» Required work
Each line of the data below holding the word "کلاس" must be copied.

Extracted data entries
* * *

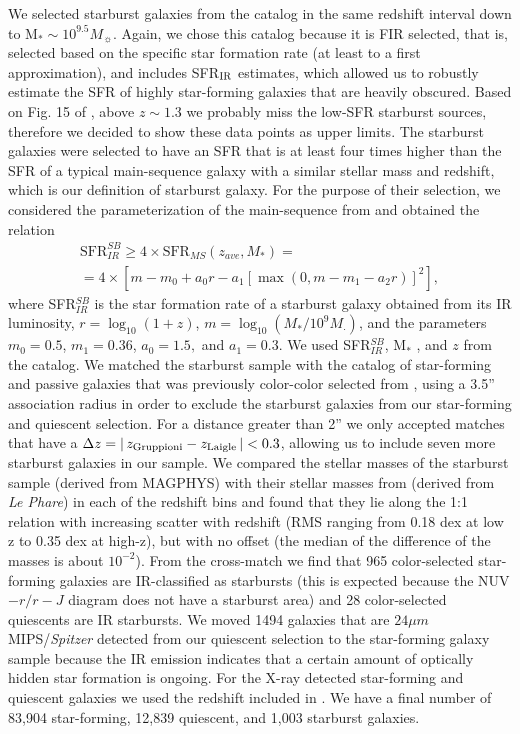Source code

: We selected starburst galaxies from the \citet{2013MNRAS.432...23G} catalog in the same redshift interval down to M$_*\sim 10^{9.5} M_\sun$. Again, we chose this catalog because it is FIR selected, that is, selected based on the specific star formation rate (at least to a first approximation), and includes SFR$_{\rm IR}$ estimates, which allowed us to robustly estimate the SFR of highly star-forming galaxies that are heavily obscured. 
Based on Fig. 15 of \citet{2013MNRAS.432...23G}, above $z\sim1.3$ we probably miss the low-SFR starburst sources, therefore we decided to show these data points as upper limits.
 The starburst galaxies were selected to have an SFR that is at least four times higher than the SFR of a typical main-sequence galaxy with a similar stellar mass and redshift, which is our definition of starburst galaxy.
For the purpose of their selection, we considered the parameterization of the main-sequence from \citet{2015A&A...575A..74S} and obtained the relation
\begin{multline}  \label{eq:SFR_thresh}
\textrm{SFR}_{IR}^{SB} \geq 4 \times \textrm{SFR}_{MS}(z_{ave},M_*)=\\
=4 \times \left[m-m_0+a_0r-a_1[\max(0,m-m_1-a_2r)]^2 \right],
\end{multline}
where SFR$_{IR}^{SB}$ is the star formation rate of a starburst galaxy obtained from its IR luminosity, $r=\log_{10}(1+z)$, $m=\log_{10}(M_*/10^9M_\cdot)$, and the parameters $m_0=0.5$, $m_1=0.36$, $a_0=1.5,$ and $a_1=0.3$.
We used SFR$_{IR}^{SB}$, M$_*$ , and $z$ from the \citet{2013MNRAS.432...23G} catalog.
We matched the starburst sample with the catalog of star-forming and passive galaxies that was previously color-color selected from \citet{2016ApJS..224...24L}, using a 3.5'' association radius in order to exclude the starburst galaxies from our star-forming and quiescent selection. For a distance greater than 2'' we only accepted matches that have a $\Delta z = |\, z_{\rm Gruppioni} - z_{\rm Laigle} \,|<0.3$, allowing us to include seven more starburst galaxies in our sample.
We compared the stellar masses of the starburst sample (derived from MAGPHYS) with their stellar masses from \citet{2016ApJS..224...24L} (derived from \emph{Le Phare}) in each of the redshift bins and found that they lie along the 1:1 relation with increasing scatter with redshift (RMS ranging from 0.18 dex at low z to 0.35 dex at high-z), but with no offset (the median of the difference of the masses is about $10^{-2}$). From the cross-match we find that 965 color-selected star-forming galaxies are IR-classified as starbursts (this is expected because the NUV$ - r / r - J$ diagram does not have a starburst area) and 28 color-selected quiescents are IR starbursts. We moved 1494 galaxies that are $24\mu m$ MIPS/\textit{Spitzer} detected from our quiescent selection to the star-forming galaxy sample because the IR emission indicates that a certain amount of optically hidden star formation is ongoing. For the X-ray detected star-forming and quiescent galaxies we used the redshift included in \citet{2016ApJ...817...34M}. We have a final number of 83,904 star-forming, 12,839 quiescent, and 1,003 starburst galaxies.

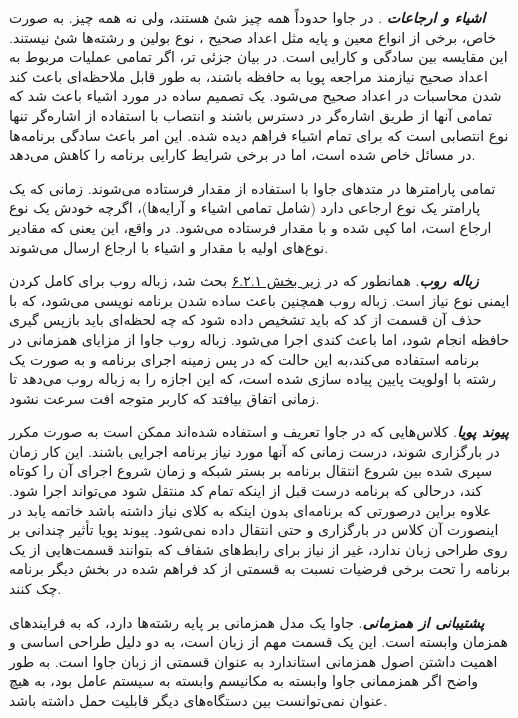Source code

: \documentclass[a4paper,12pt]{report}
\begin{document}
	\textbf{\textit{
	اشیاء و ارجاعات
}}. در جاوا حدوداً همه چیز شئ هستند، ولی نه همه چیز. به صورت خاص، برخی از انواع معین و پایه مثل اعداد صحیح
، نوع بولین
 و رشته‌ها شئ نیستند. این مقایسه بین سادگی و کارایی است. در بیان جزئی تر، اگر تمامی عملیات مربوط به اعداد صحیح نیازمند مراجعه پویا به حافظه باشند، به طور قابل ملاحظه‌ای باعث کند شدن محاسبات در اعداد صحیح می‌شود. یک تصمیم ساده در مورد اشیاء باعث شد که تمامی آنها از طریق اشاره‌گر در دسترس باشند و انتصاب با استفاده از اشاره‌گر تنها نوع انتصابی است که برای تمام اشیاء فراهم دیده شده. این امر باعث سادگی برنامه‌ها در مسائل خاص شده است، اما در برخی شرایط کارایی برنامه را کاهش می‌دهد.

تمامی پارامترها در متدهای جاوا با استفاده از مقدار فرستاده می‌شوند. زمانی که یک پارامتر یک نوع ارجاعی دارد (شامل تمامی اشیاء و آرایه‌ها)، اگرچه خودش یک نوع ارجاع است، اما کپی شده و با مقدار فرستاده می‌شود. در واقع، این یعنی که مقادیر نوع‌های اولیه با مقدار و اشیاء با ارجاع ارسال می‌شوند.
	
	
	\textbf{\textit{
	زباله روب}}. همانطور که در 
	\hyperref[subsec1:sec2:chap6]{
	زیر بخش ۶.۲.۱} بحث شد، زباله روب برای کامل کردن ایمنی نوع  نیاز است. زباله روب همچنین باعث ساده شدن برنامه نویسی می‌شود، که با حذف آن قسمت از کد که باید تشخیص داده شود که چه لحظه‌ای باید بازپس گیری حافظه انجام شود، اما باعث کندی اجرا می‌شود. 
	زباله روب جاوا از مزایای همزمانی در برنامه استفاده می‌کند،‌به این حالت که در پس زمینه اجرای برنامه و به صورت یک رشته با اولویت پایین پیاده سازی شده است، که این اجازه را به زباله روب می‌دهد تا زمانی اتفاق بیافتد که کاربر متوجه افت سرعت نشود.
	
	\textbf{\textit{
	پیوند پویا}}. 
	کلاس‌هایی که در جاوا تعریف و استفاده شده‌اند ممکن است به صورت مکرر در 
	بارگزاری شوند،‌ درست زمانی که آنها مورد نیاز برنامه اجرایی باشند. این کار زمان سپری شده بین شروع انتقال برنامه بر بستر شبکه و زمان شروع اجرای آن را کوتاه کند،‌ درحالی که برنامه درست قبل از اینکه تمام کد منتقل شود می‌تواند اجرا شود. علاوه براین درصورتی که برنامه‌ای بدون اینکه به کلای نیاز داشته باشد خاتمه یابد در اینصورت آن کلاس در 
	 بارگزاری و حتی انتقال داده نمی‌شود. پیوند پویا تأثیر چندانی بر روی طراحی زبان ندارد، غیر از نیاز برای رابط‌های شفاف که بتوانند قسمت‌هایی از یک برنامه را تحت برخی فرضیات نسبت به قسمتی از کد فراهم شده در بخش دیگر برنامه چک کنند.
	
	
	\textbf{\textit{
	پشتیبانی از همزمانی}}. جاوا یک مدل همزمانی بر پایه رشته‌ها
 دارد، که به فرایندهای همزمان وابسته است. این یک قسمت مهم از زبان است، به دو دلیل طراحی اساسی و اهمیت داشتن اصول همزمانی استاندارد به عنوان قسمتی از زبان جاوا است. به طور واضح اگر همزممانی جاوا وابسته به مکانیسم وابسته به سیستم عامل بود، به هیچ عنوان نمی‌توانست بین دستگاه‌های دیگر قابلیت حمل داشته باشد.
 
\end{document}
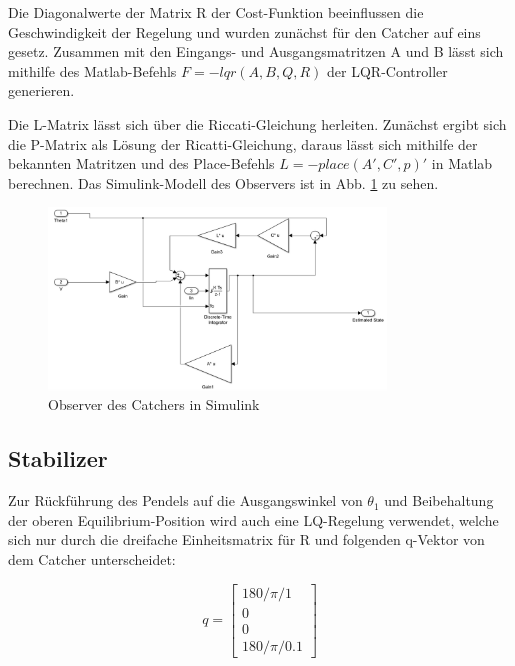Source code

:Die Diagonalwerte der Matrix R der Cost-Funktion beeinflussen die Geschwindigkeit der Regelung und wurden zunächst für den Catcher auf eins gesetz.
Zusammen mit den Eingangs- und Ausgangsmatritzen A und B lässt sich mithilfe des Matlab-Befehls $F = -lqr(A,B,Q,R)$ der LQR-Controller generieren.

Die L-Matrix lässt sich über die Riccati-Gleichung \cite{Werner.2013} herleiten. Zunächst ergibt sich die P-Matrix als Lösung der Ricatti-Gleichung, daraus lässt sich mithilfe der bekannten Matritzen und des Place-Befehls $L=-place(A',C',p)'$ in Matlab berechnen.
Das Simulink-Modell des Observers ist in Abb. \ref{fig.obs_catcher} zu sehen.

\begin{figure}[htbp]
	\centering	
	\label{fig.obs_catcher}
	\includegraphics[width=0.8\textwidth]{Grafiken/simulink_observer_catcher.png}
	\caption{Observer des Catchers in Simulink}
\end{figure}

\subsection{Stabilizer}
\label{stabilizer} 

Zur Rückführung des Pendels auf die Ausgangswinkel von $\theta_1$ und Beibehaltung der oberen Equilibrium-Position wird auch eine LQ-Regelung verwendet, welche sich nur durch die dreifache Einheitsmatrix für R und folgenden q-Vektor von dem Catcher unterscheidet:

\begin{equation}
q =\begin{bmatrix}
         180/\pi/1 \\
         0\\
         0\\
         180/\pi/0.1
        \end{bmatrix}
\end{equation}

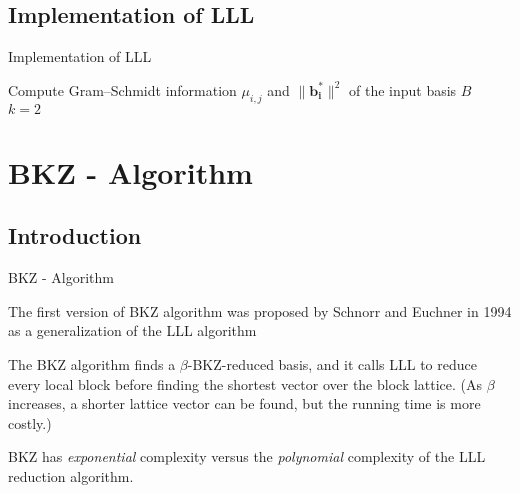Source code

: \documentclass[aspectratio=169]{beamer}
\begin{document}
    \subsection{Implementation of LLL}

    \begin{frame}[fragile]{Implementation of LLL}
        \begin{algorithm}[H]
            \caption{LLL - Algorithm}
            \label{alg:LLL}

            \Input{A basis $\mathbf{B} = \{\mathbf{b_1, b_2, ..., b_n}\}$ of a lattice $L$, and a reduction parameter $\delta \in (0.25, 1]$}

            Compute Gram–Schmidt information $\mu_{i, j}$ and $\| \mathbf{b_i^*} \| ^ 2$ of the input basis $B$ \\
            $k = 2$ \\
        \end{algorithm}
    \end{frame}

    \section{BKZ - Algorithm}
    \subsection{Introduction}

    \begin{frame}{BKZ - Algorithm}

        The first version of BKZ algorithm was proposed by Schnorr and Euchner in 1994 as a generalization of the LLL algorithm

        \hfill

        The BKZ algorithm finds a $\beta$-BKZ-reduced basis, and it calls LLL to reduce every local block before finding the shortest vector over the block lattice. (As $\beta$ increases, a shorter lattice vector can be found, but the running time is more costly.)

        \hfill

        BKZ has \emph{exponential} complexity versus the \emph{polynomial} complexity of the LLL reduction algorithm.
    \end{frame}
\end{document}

* * *

» Output below
	کلاس‌هایی که در جاوا تعریف و استفاده شده‌اند ممکن است به صورت مکرر در 
	بارگزاری شوند،‌ درست زمانی که آنها مورد نیاز برنامه اجرایی باشند. این کار زمان سپری شده بین شروع انتقال برنامه بر بستر شبکه و زمان شروع اجرای آن را کوتاه کند،‌ درحالی که برنامه درست قبل از اینکه تمام کد منتقل شود می‌تواند اجرا شود. علاوه براین درصورتی که برنامه‌ای بدون اینکه به کلای نیاز داشته باشد خاتمه یابد در اینصورت آن کلاس در 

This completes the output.